First, the good news for the plaintiff: A southern German labor court found that Sule Eisele-Gaffaroglu had indeed been discriminated against by her employer. That, though, is likely the only bright spot the plaintiff can point to following the judgment on Thursday. She and her lawyer had asked for almost a half-million euros in what they hoped would become a landmark case in German anti-discrimination law. Instead, the court awarded Eisele-Gaffaroglu €10,818 -- equivalent to three months of her normal salary.

"This verdict demonstrates to companies that violating human dignity can be done cheaply," Klaus Michael Alenfelder, Eisele-Gaffaroglu's lawyer in the case, told SPIEGEL ONLINE.

Eisele-Gaffaroglu, a German citizen born in Turkey, filed a gender discrimination suit against her employer R+V Insurance in December 2006, after a demotion she received from the company after informing managers she was pregnant. The former insurance salesperson was assigned to a less lucrative region after returning from maternity leave. Furthermore, her replacement at her previous position, a man, was provided an office of his own and given a secretary, both things that Eisele-Gaffaroglu had requested but never received.

Judge Jörg Krampe agreed that she had been discriminated against. But he found her request for damages to be to high. She and Alenfelder had calculated the damages request based on the lifetime earning difference between her old position and the less-lucrative one assigned to her after she had her baby. German courts have long been wary of large judgments for fear of introducing the country to the kind of million-euro damage awards that have become common in the United States.

Eisele-Gaffaroglu said she was "infuriated" by the judgment. "Given what was done to me, it is a joke," she said according to the Süddeutsche Zeitung.

The case received a fair amount of media attention this year as it came before the labor court in the southern Germany town of Wiesbaden. Berlin pushed through a new anti-discrimination law in 2006 -- to bring the country's jurisprudence in line with European Union norms -- and Eisele-Gaffaroglu's case was seen as one which could add teeth to the law.
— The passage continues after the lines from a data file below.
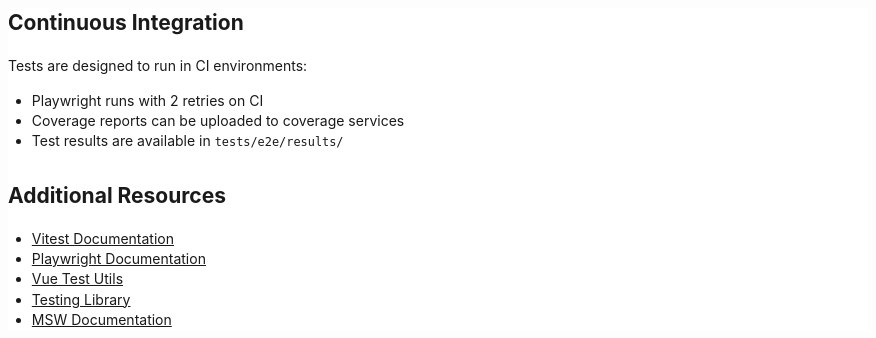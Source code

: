 ## Continuous Integration

Tests are designed to run in CI environments:
- Playwright runs with 2 retries on CI
- Coverage reports can be uploaded to coverage services
- Test results are available in `tests/e2e/results/`

## Additional Resources

- [Vitest Documentation](https://vitest.dev/)
- [Playwright Documentation](https://playwright.dev/)
- [Vue Test Utils](https://test-utils.vuejs.org/)
- [Testing Library](https://testing-library.com/docs/vue-testing-library/intro/)
- [MSW Documentation](https://mswjs.io/)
In explaining why he was asking for such a large award, Alenfelder told SPIEGEL ONLINE in April: "If it's no fun anymore -- if it's expensive and it hurts -- companies won't do it anymore."
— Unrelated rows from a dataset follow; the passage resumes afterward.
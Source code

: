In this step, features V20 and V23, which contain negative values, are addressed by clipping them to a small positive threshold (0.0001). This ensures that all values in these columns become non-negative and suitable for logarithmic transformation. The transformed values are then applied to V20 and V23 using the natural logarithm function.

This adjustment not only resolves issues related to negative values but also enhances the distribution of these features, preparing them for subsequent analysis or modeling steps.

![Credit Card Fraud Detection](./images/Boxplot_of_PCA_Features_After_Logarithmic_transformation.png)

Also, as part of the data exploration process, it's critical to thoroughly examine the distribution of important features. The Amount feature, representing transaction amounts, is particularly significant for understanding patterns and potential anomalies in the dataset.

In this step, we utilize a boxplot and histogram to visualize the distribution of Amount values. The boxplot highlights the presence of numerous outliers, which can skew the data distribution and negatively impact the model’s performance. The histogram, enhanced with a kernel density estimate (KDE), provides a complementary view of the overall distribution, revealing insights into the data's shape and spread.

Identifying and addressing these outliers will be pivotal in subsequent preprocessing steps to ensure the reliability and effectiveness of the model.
R+V Insurance maintained throughout the case that no discrimination had taken place and that the decision to move Eisele-Gaffaroglu to a different region was nothing more than an everyday business matter.

Despite her disappointment, even the partial success is significant. German courts have, through the years, often proven unwilling to rule in favor of the plaintiff in anti-discrimination cases. Recent case law, though, has lessened the burden of proof on the plaintiff and allowed new methods of argumentation in proving that discrimination did take place. Some have argued that, even in this case, there may have been no judgment at all but for the amount of media attention it generated.

Alenfelder -- who is also president of the German Society for Anti-Discrimination law -- plans to continue to fight for Eisele-Gaffaroglu. He says Germany isn't yet sensitive enough to the existence of discrimination of all types -- and that he and his client will appeal the decision to the state labor court.